Senators offer tributes to Ronald Reagan

The Senate on Thursday demonstrated the widespread appeal of Ronald Reagan, as senators from across the political spectrum paid tribute to the former president who was born 100 years ago this Sunday.

Republicans, Democrats, and one Independent senator highlighted moments of Reagan's life and presidency today in a two-hour tribute that is expected to be followed by a similar tribute in the House on Feb. 9.

Dianne Feinstein (D-Calif.), who sits on the Ronald Reagan Centennial Commission, began the Senate’s tribute by highlighting Reagan’s commitment to eliminate nuclear weapons.

“Young adults today grow up without the fear of nuclear war in the back of their mind, and students tomorrow will work to achieve President Reagan's dream of a world without nuclear weapons,” she said.

Feinstein also highlighted Reagan's ability to work across the political aisle, and said his respectful nature is in lesser quantity today than it was years ago. “You would not have seen him giving a speech like some do today, calling his opponents' names or giving out generalized insults,” she said. “Dignity and wit were his weapons of choice.”

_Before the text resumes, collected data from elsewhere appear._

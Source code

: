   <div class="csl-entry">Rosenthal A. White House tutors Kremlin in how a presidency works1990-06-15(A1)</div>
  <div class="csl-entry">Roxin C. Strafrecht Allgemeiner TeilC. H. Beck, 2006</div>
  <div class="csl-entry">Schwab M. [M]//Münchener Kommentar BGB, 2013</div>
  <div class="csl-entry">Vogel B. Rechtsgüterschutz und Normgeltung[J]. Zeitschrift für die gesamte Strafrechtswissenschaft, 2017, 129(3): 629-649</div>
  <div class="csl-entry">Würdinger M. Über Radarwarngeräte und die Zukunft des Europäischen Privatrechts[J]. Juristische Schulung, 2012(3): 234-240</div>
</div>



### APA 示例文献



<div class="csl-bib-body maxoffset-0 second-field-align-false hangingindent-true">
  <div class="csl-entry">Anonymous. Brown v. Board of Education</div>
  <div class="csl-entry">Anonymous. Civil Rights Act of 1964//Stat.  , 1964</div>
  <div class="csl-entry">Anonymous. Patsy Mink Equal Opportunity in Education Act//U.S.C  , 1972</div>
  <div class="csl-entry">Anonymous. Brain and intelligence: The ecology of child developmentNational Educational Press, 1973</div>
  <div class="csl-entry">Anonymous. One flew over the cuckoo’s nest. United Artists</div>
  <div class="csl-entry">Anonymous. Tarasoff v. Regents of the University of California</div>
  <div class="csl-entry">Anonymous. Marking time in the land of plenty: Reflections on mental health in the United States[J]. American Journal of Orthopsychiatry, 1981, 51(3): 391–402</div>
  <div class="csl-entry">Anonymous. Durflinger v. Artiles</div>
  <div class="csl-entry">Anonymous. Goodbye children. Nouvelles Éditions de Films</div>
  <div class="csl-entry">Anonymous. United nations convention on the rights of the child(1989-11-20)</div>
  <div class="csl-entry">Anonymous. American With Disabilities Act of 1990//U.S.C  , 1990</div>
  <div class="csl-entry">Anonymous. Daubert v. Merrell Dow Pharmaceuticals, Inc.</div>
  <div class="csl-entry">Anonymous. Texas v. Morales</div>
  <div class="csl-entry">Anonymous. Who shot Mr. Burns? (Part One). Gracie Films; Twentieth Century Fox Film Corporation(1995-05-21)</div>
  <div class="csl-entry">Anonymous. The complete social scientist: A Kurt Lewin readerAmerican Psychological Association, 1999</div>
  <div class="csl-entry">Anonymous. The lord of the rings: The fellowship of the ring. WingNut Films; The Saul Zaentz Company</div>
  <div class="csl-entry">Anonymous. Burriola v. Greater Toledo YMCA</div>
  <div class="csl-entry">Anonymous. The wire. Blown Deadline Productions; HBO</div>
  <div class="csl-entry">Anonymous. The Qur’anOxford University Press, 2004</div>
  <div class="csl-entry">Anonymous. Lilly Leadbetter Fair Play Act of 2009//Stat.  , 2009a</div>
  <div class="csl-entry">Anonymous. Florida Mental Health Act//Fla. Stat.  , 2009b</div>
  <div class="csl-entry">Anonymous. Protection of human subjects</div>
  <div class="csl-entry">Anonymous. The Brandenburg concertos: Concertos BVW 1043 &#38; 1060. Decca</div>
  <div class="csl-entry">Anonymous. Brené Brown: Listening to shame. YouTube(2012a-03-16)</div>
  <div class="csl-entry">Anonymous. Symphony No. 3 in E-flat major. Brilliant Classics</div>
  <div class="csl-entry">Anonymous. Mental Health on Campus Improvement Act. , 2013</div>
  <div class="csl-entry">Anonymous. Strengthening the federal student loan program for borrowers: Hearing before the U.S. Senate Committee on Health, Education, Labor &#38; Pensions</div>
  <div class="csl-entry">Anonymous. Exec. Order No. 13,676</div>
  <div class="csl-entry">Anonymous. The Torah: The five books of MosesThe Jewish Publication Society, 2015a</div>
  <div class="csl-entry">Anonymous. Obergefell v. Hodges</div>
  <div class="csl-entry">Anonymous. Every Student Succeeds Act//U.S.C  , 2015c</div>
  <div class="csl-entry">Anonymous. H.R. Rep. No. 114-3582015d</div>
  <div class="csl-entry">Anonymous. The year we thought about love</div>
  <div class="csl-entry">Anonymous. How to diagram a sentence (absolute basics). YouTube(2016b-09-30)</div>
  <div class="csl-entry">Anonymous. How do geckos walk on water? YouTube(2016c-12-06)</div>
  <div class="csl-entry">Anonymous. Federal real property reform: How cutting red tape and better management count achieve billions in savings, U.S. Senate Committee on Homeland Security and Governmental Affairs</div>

Republicans who followed focused on his ability to revive the sagging American economy by focusing on individual freedom and lower taxes.

Sen. Kay Bailey Hutchison (R-Texas) said Reagan knew that “the road to greatness was through an individual’s effort, not through expanded government.”

“He cut government spending,” she said. “He reduced government regulation. He ended the practice of wage and price controls. He passed tax cuts for all Americans. He famously noted that government's first duty is to protect the people, not run their lives.”

Sen. Jeff Sessions (R-Ala.) lamented that today, Americans are faced with “whining” that the nation cannot reduce spending, and said the United States needs to rediscover Reagan’s approach. “That's what we need to return to,” he said.

Others remembered Reagan's ability to inspire. Sen. Johnny Isakson (R-Ga.) recalled a speech Reagan gave in 1975 in Georgia.

“People came to hear a positive message about America,” Isakson said. “He uplifted people who needed uplifting, and he did it with a message of belief in ourselves, belief in our country, pride in America, defense through strength … those messages that were so clear of Ronald Reagan.”

Sen. John McCain (R-Ariz.) said Reagan's remarks inspired him when during his days of captivity in Vietnam, and were “a tonic to men who had come home eager to put the war behind us.”

Sen. Joe Lieberman (I-Conn.) praised Reagan for his commitment to the values of faith, flag and family, and stressed Reagan's role in winning the Cold War.

“The optimism, moral clarity and confidence that President Reagan radiated inspired a generation, and they are precisely the ideals that we need today to rekindle and re-inspire the current generation of Americans,” he said.

Sen. Jim Webb (D-Va.), who served in the Reagan administration and was Reagan's secretary of the Navy, said it was “truly an inspiring time in my life” to have worked with Reagan. “He knew how to inspire our countrymen.”

In remarks this morning, Senate Minority Leader Mitch McConnell (R-Ky.) said it is now “widely acknowledged by both sides of the aisle that Ronald Reagan was a great man and a great president. You could almost say we are all Reaganites now.”

Sen. Orrin Hatch (R-Utah), who was last to speak today, said Reagan's appeal goes beyond politics. “Ronald Reagan loved his country. But I think this country loved him even more.”


—This story was updated at 4:11 p.m.